What to work on: If a line in the entries contains the word "which", list it.

Data records:

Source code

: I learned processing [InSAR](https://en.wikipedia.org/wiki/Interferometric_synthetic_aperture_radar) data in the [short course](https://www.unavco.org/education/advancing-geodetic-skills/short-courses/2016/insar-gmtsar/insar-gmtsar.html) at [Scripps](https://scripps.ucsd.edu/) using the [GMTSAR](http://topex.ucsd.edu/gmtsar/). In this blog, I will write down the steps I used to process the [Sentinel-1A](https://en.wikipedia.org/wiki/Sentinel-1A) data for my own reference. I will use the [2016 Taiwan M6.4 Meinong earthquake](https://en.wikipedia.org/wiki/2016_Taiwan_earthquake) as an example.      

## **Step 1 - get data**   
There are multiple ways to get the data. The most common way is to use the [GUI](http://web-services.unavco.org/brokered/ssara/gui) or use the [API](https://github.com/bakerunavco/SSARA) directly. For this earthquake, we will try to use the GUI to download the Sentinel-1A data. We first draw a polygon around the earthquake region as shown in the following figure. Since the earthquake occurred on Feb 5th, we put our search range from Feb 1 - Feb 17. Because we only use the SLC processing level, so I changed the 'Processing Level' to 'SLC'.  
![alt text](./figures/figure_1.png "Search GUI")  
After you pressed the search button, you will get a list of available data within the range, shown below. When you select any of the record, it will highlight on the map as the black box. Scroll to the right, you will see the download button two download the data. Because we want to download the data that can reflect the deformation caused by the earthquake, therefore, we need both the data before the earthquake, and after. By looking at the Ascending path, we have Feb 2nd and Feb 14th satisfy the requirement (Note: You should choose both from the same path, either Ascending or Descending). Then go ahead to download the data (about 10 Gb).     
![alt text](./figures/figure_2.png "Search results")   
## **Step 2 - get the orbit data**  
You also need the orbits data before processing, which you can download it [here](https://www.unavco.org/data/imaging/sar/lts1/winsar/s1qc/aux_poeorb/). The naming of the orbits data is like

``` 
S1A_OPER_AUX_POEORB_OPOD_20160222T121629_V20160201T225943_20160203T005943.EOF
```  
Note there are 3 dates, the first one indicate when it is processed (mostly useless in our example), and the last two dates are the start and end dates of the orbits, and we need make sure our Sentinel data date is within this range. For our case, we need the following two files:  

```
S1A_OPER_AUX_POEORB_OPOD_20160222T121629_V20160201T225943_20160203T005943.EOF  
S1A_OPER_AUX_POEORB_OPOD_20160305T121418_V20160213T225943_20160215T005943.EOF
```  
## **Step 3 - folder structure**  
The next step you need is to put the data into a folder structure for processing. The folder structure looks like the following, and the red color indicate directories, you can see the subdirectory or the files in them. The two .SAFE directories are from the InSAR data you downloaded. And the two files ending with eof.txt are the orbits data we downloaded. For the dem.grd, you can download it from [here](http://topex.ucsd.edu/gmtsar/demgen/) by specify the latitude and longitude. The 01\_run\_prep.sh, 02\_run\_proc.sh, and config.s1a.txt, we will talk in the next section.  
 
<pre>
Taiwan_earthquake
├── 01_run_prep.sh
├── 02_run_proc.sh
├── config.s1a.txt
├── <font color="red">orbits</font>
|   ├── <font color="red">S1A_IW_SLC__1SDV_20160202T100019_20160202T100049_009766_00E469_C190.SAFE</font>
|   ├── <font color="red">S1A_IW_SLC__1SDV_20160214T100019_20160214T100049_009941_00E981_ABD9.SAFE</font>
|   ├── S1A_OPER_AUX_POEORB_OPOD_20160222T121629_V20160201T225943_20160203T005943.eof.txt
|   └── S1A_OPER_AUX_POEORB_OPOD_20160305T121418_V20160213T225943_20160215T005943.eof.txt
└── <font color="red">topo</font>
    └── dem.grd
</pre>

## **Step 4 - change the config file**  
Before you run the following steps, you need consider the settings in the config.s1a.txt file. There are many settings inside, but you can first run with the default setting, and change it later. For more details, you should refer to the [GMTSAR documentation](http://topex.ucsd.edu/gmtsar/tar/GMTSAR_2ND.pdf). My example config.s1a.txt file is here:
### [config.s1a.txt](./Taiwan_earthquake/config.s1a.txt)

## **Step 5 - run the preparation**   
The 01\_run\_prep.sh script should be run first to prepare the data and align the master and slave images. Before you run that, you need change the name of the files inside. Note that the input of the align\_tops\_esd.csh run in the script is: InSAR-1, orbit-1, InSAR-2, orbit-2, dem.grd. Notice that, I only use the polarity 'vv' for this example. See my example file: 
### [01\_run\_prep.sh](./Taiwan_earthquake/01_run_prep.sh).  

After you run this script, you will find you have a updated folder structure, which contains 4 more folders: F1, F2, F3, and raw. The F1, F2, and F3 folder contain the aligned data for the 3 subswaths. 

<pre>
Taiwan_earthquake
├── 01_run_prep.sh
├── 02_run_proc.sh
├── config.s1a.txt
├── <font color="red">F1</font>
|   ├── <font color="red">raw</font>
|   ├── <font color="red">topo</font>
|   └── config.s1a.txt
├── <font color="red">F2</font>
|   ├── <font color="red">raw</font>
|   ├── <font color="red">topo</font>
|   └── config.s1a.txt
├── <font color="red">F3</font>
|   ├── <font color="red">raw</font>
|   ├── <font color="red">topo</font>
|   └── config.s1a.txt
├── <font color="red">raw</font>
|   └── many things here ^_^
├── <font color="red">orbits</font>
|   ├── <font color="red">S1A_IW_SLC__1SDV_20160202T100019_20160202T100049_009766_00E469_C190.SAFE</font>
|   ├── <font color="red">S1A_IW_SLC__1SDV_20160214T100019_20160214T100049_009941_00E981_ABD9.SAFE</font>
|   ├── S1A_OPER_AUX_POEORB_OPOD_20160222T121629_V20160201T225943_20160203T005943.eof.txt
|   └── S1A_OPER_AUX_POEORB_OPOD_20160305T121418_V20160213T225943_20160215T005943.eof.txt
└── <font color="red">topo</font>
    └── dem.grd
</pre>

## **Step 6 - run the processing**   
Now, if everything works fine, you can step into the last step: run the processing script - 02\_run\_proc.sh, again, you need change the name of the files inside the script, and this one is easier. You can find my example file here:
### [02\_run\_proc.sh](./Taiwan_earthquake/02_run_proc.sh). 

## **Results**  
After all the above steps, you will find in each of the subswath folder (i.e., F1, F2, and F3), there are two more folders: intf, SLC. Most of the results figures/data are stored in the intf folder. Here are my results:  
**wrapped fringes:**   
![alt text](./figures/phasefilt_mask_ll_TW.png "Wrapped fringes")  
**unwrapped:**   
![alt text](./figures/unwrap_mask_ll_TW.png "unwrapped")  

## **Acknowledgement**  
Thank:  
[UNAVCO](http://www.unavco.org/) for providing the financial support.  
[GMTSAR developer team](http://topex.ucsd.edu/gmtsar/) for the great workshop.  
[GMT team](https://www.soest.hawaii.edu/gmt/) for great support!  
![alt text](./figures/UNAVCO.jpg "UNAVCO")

Response below:
You also need the orbits data before processing, which you can download it [here](https://www.unavco.org/data/imaging/sar/lts1/winsar/s1qc/aux_poeorb/). The naming of the orbits data is like
After you run this script, you will find you have a updated folder structure, which contains 4 more folders: F1, F2, F3, and raw. The F1, F2, and F3 folder contain the aligned data for the 3 subswaths. 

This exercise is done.